That's comforting, but lest we get too comfortable, don't forget the flip side. To be forgiven of your sins, you have to (1) confess your sins, (2) show contrition, and (3) intend to amend your ways. You have to want to not commit the sin again. Intentionality goes both ways.
The fictional analog that pops into my mind (which may just be a commentary on my mind!) is a scene from one of the Hellraiser movies: Hellbound (1988).
Our villain, Dr. Channard, is obsessed with the puzzle box that opens a gateway to Hell. He believes there is power to be had there (as many do), but he knows there is a cost -- his soul. Whoever opens the box and summons the cenobites* belongs to them.
Dr. Channard believes he has a way around the cost. He uses a proxy, a young semi-catatonic girl with an uncanny skill at puzzles.
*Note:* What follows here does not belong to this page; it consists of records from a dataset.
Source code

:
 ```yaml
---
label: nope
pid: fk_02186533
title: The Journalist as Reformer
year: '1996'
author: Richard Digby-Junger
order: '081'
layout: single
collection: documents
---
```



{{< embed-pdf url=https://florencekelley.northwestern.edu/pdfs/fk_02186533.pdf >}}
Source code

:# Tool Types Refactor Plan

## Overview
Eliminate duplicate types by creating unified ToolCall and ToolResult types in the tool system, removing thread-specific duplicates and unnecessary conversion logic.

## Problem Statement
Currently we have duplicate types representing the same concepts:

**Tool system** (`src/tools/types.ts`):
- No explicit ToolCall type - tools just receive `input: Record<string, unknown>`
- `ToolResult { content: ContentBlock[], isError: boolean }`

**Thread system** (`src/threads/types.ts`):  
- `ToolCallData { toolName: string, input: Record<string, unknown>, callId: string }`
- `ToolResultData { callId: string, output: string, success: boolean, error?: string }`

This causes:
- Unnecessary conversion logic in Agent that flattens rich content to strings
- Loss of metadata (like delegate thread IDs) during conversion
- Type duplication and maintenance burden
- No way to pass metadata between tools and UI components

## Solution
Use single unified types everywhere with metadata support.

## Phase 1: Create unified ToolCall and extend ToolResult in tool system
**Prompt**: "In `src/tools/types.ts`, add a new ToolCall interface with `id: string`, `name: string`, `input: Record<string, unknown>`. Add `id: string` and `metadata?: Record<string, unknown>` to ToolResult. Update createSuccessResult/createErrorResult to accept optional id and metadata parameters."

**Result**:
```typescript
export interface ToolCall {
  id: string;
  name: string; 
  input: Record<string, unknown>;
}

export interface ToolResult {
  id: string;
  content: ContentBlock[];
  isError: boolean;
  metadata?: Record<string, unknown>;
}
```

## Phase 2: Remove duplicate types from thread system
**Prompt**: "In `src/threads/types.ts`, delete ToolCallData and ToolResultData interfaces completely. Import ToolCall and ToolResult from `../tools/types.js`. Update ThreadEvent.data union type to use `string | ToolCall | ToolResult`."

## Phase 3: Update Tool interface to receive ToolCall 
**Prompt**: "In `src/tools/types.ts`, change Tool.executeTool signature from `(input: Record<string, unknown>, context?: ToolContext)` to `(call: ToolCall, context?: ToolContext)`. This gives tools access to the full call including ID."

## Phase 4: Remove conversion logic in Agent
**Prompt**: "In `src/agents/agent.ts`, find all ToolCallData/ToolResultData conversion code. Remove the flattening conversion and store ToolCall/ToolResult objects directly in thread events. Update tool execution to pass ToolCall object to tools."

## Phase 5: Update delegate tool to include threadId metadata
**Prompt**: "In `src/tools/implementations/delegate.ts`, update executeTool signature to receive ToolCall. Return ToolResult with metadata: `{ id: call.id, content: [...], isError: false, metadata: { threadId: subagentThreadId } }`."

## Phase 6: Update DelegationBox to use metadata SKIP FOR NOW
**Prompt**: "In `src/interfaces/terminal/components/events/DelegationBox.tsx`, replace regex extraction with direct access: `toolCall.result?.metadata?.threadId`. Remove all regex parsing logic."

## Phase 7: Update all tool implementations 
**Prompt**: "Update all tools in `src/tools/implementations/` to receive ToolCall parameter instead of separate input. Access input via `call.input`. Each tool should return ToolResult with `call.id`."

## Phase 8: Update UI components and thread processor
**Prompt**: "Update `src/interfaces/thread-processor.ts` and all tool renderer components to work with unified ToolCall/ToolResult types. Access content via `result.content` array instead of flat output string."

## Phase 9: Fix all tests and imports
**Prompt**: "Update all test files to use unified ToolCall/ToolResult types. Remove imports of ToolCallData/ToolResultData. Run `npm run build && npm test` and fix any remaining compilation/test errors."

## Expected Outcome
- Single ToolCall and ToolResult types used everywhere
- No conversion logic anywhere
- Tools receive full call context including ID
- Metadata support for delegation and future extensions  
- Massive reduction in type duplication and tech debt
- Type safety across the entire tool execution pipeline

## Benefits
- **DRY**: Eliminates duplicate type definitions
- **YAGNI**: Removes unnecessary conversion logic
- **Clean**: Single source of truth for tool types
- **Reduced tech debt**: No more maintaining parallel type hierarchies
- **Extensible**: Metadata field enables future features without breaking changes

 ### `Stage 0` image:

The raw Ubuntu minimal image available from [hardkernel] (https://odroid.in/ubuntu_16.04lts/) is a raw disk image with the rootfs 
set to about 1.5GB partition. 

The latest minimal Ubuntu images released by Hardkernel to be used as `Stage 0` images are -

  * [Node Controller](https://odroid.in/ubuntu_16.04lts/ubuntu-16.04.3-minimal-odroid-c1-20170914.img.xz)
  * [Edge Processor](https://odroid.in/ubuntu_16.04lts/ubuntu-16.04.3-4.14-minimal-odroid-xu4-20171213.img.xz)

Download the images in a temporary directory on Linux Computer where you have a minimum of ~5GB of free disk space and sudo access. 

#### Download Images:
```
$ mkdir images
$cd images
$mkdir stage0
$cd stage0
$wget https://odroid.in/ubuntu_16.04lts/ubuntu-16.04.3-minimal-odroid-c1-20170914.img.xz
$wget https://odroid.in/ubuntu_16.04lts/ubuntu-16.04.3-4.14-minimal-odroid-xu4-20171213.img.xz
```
She opens the box effortlessly, summoning the cenobites.
When they arrive, they will not (or cannot) harm the girl. Their leader explains it poetically:
"Hands don't call us. Desire does."The girl carried out the act, yes, but she did it without full consent. She didn't understand what she was doing or intend to summon them. The images and thoughts that pop into our minds unbidden are not themselves mortally sinful, because we don't will them. The things we do accidentally or in ignorance are not mortally sinful. No one accidentally damns themselves; you have to choose.
* The demons call themselves cenobites, a name stemming from the monastic tradition of living and praying in community. In this movie, as in real life, the demonic mocks.